■ Prompt
Below are records; extract exactly the lines from the one with "- 👀 I’m interested" through the final line, including both, but drop the pictures.

Dataset entries
BEGIN
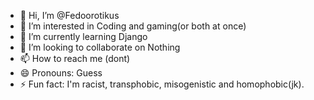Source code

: - 👋 Hi, I’m @Fedoorotikus
- 👀 I’m interested in Coding and gaming(or both at once)
- 🌱 I’m currently learning Django
- 💞️ I’m looking to collaborate on Nothing
- 📫 How to reach me (dont)
- 😄 Pronouns: Guess
- ⚡ Fun fact: I'm racist, transphobic, misogenistic and homophobic(jk).

<!---
Fedoorotikus/Fedoorotikus is a ✨ special ✨ repository because its `README.md` (this file) appears on your GitHub profile.
You can click the Preview link to take a look at your changes.
--->
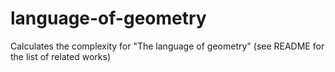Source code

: # language-of-geometry
Calculates the complexity for "The language of geometry" (see README for the list of related works)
END
■ Output of the task
- 👀 I’m interested in Coding and gaming(or both at once)
- 🌱 I’m currently learning Django
- 💞️ I’m looking to collaborate on Nothing
- 📫 How to reach me (dont)
- 😄 Pronouns: Guess
- ⚡ Fun fact: I'm racist, transphobic, misogenistic and homophobic(jk).

<!---
Fedoorotikus/Fedoorotikus is a ✨ special ✨ repository because its `README.md` (this file) appears on your GitHub profile.
You can click the Preview link to take a look at your changes.
--->
Source code

: # language-of-geometry
Calculates the complexity for "The language of geometry" (see README for the list of related works)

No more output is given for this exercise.